RAW DATA:
▬▬▬
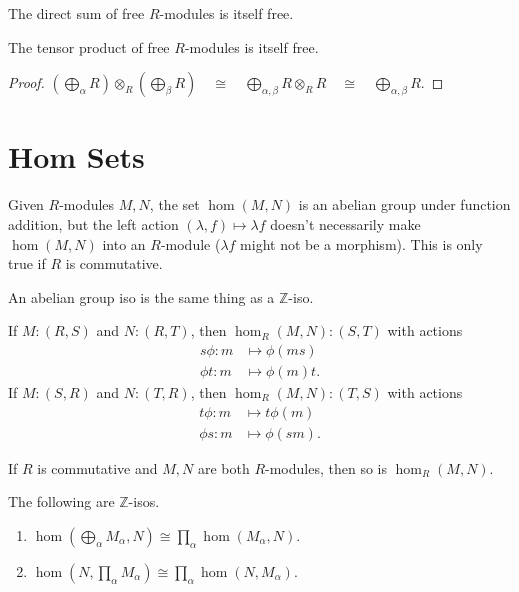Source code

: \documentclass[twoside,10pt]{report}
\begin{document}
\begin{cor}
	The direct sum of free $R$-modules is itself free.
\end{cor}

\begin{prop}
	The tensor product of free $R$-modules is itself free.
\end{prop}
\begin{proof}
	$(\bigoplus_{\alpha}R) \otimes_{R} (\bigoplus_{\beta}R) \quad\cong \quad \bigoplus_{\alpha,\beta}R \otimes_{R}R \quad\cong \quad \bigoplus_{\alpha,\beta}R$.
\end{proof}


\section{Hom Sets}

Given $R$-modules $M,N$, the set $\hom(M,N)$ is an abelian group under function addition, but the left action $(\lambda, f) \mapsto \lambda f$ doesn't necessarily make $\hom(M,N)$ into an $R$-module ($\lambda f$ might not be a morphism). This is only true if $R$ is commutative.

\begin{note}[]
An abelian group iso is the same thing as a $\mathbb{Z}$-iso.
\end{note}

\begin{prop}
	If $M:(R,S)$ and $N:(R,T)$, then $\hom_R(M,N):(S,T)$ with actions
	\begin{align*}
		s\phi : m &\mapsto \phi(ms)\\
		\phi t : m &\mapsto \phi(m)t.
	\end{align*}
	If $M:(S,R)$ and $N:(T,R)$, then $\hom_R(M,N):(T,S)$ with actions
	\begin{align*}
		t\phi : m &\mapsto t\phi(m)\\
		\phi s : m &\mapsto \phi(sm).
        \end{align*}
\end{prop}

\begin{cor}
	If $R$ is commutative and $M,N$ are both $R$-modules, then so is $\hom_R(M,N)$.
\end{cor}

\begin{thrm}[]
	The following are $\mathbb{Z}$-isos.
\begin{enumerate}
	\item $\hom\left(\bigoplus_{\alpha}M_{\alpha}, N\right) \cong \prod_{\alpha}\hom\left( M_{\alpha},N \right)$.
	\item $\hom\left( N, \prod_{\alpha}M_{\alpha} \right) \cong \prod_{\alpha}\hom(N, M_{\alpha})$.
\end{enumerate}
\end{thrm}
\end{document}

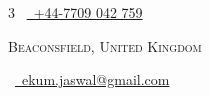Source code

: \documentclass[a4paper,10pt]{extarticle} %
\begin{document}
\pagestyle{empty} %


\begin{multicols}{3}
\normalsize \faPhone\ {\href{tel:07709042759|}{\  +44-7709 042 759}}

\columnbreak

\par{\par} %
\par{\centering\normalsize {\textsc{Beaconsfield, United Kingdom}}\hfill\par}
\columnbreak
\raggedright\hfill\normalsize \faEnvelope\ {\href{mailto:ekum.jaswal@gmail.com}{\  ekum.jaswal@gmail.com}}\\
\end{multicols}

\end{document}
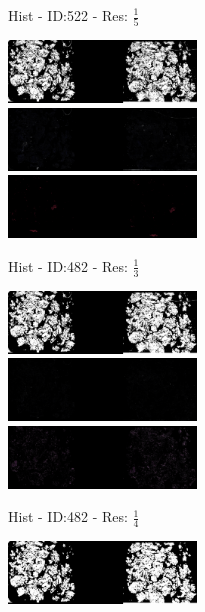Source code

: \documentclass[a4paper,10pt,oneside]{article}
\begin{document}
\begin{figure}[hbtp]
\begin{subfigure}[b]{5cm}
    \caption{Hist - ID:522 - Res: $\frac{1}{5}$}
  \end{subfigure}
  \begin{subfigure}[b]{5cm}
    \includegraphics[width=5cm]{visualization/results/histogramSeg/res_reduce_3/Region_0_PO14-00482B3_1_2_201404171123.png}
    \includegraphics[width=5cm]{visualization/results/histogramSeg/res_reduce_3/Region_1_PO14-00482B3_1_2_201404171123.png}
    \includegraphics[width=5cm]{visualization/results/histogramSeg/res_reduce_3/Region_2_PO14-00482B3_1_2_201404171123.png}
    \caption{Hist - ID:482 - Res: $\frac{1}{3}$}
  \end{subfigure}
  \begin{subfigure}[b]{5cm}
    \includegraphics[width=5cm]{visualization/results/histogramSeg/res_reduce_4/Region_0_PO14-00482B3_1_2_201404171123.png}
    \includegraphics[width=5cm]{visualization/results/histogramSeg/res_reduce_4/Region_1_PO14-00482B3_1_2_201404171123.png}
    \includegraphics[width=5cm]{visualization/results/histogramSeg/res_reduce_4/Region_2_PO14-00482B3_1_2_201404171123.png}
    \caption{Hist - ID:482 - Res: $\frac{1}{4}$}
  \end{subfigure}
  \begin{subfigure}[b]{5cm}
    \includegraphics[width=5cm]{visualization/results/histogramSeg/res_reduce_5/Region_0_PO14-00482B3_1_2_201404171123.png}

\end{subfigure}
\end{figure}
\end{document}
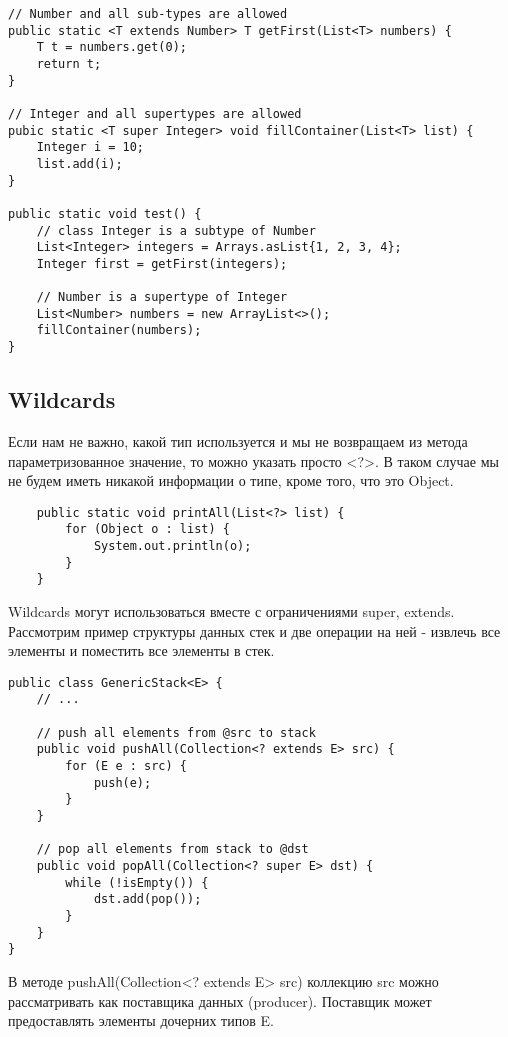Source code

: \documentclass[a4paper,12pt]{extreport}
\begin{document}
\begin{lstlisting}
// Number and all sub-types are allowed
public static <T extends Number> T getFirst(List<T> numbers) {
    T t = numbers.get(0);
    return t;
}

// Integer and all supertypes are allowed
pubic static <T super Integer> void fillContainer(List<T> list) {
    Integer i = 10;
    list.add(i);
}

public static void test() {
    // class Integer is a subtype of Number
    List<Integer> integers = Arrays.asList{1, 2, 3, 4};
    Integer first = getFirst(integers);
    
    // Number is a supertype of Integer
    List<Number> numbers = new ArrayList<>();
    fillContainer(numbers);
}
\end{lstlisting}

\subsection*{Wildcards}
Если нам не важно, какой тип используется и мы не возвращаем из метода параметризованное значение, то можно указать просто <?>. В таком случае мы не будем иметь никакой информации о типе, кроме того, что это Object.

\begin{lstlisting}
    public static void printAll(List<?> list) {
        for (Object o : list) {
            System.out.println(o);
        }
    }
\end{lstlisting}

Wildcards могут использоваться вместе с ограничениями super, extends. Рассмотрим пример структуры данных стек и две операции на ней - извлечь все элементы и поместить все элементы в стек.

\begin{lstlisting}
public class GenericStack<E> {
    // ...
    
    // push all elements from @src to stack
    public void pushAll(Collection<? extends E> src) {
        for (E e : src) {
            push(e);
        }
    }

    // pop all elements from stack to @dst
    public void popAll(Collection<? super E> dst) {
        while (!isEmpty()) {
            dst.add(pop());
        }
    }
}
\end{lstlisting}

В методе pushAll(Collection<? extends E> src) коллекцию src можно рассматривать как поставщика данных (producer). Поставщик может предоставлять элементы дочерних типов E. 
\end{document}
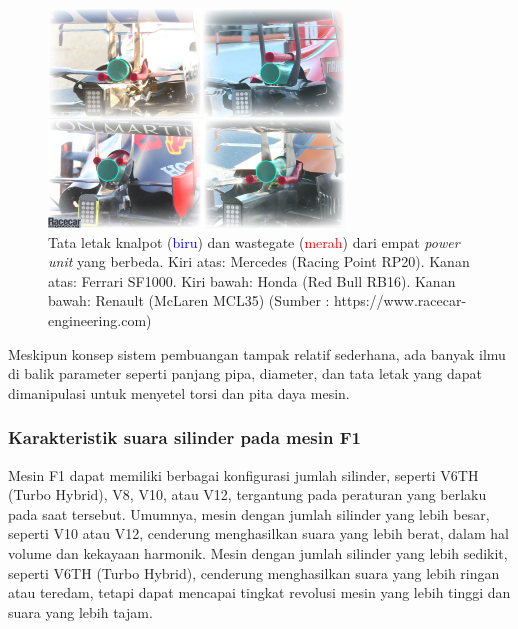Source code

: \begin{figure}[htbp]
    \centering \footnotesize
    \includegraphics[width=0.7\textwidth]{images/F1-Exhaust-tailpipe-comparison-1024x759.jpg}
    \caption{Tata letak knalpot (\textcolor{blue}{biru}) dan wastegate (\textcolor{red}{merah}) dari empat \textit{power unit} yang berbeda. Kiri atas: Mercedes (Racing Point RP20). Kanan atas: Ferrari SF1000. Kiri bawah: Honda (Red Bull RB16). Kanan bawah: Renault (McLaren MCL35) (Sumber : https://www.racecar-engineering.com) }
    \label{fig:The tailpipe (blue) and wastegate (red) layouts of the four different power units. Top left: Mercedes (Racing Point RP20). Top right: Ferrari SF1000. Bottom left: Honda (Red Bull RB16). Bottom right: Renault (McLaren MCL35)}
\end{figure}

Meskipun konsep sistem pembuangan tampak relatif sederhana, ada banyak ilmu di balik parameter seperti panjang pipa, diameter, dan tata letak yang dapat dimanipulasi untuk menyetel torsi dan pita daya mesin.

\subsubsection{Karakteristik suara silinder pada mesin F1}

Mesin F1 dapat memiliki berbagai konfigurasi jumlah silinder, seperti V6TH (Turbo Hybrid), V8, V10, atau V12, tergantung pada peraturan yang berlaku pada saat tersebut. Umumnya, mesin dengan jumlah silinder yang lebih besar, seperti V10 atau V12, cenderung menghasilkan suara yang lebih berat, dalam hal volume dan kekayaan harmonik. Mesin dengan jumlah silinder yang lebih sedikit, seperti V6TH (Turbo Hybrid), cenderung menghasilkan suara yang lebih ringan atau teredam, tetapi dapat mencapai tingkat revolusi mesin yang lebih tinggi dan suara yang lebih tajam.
▬▬▬
YOUR INSTRUCTIONS: Now write out the data word for word, skipping every picture in it.

ANSWER TO THE EXERCISE:
Source code

: \documentclass[twoside,10pt]{report}
\begin{document}
\begin{cor}
	The direct sum of free $R$-modules is itself free.
\end{cor}

\begin{prop}
	The tensor product of free $R$-modules is itself free.
\end{prop}
\begin{proof}
	$(\bigoplus_{\alpha}R) \otimes_{R} (\bigoplus_{\beta}R) \quad\cong \quad \bigoplus_{\alpha,\beta}R \otimes_{R}R \quad\cong \quad \bigoplus_{\alpha,\beta}R$.
\end{proof}


\section{Hom Sets}

Given $R$-modules $M,N$, the set $\hom(M,N)$ is an abelian group under function addition, but the left action $(\lambda, f) \mapsto \lambda f$ doesn't necessarily make $\hom(M,N)$ into an $R$-module ($\lambda f$ might not be a morphism). This is only true if $R$ is commutative.

\begin{note}[]
An abelian group iso is the same thing as a $\mathbb{Z}$-iso.
\end{note}

\begin{prop}
	If $M:(R,S)$ and $N:(R,T)$, then $\hom_R(M,N):(S,T)$ with actions
	\begin{align*}
		s\phi : m &\mapsto \phi(ms)\\
		\phi t : m &\mapsto \phi(m)t.
	\end{align*}
	If $M:(S,R)$ and $N:(T,R)$, then $\hom_R(M,N):(T,S)$ with actions
	\begin{align*}
		t\phi : m &\mapsto t\phi(m)\\
		\phi s : m &\mapsto \phi(sm).
        \end{align*}
\end{prop}

\begin{cor}
	If $R$ is commutative and $M,N$ are both $R$-modules, then so is $\hom_R(M,N)$.
\end{cor}

\begin{thrm}[]
	The following are $\mathbb{Z}$-isos.
\begin{enumerate}
	\item $\hom\left(\bigoplus_{\alpha}M_{\alpha}, N\right) \cong \prod_{\alpha}\hom\left( M_{\alpha},N \right)$.
	\item $\hom\left( N, \prod_{\alpha}M_{\alpha} \right) \cong \prod_{\alpha}\hom(N, M_{\alpha})$.
\end{enumerate}
\end{thrm}
\end{document}

Source code

: \documentclass[a4paper,10pt]{extarticle} %
\begin{document}
\pagestyle{empty} %


\begin{multicols}{3}
\normalsize \faPhone\ {\href{tel:07709042759|}{\  +44-7709 042 759}}

\columnbreak

\par{\par} %
\par{\centering\normalsize {\textsc{Beaconsfield, United Kingdom}}\hfill\par}
\columnbreak
\raggedright\hfill\normalsize \faEnvelope\ {\href{mailto:ekum.jaswal@gmail.com}{\  ekum.jaswal@gmail.com}}\\
\end{multicols}

\end{document}
Source code

: \documentclass[a4paper,10pt,oneside]{article}
\begin{document}
\begin{figure}[hbtp]
\begin{subfigure}[b]{5cm}
    \caption{Hist - ID:522 - Res: $\frac{1}{5}$}
  \end{subfigure}
  \begin{subfigure}[b]{5cm}
    \includegraphics[width=5cm]{visualization/results/histogramSeg/res_reduce_3/Region_0_PO14-00482B3_1_2_201404171123.png}
    \includegraphics[width=5cm]{visualization/results/histogramSeg/res_reduce_3/Region_1_PO14-00482B3_1_2_201404171123.png}
    \includegraphics[width=5cm]{visualization/results/histogramSeg/res_reduce_3/Region_2_PO14-00482B3_1_2_201404171123.png}
    \caption{Hist - ID:482 - Res: $\frac{1}{3}$}
  \end{subfigure}
  \begin{subfigure}[b]{5cm}
    \includegraphics[width=5cm]{visualization/results/histogramSeg/res_reduce_4/Region_0_PO14-00482B3_1_2_201404171123.png}
    \includegraphics[width=5cm]{visualization/results/histogramSeg/res_reduce_4/Region_1_PO14-00482B3_1_2_201404171123.png}
    \includegraphics[width=5cm]{visualization/results/histogramSeg/res_reduce_4/Region_2_PO14-00482B3_1_2_201404171123.png}
    \caption{Hist - ID:482 - Res: $\frac{1}{4}$}
  \end{subfigure}
  \begin{subfigure}[b]{5cm}
    \includegraphics[width=5cm]{visualization/results/histogramSeg/res_reduce_5/Region_0_PO14-00482B3_1_2_201404171123.png}

\end{subfigure}
\end{figure}
\end{document}
Source code

: \documentclass[a4paper,12pt]{extreport}
\begin{document}
\begin{lstlisting}
// Number and all sub-types are allowed
public static <T extends Number> T getFirst(List<T> numbers) {
    T t = numbers.get(0);
    return t;
}

// Integer and all supertypes are allowed
pubic static <T super Integer> void fillContainer(List<T> list) {
    Integer i = 10;
    list.add(i);
}

public static void test() {
    // class Integer is a subtype of Number
    List<Integer> integers = Arrays.asList{1, 2, 3, 4};
    Integer first = getFirst(integers);
    
    // Number is a supertype of Integer
    List<Number> numbers = new ArrayList<>();
    fillContainer(numbers);
}
\end{lstlisting}

\subsection*{Wildcards}
Если нам не важно, какой тип используется и мы не возвращаем из метода параметризованное значение, то можно указать просто <?>. В таком случае мы не будем иметь никакой информации о типе, кроме того, что это Object.

\begin{lstlisting}
    public static void printAll(List<?> list) {
        for (Object o : list) {
            System.out.println(o);
        }
    }
\end{lstlisting}

Wildcards могут использоваться вместе с ограничениями super, extends. Рассмотрим пример структуры данных стек и две операции на ней - извлечь все элементы и поместить все элементы в стек.

\begin{lstlisting}
public class GenericStack<E> {
    // ...
    
    // push all elements from @src to stack
    public void pushAll(Collection<? extends E> src) {
        for (E e : src) {
            push(e);
        }
    }

    // pop all elements from stack to @dst
    public void popAll(Collection<? super E> dst) {
        while (!isEmpty()) {
            dst.add(pop());
        }
    }
}
\end{lstlisting}

В методе pushAll(Collection<? extends E> src) коллекцию src можно рассматривать как поставщика данных (producer). Поставщик может предоставлять элементы дочерних типов E. 
\end{document}
Source code

: \begin{figure}[htbp]
    \centering \footnotesize
    \includegraphics[width=0.7\textwidth]{images/F1-Exhaust-tailpipe-comparison-1024x759.jpg}
    \caption{Tata letak knalpot (\textcolor{blue}{biru}) dan wastegate (\textcolor{red}{merah}) dari empat \textit{power unit} yang berbeda. Kiri atas: Mercedes (Racing Point RP20). Kanan atas: Ferrari SF1000. Kiri bawah: Honda (Red Bull RB16). Kanan bawah: Renault (McLaren MCL35) (Sumber : https://www.racecar-engineering.com) }
    \label{fig:The tailpipe (blue) and wastegate (red) layouts of the four different power units. Top left: Mercedes (Racing Point RP20). Top right: Ferrari SF1000. Bottom left: Honda (Red Bull RB16). Bottom right: Renault (McLaren MCL35)}
\end{figure}

Meskipun konsep sistem pembuangan tampak relatif sederhana, ada banyak ilmu di balik parameter seperti panjang pipa, diameter, dan tata letak yang dapat dimanipulasi untuk menyetel torsi dan pita daya mesin.

\subsubsection{Karakteristik suara silinder pada mesin F1}

Mesin F1 dapat memiliki berbagai konfigurasi jumlah silinder, seperti V6TH (Turbo Hybrid), V8, V10, atau V12, tergantung pada peraturan yang berlaku pada saat tersebut. Umumnya, mesin dengan jumlah silinder yang lebih besar, seperti V10 atau V12, cenderung menghasilkan suara yang lebih berat, dalam hal volume dan kekayaan harmonik. Mesin dengan jumlah silinder yang lebih sedikit, seperti V6TH (Turbo Hybrid), cenderung menghasilkan suara yang lebih ringan atau teredam, tetapi dapat mencapai tingkat revolusi mesin yang lebih tinggi dan suara yang lebih tajam.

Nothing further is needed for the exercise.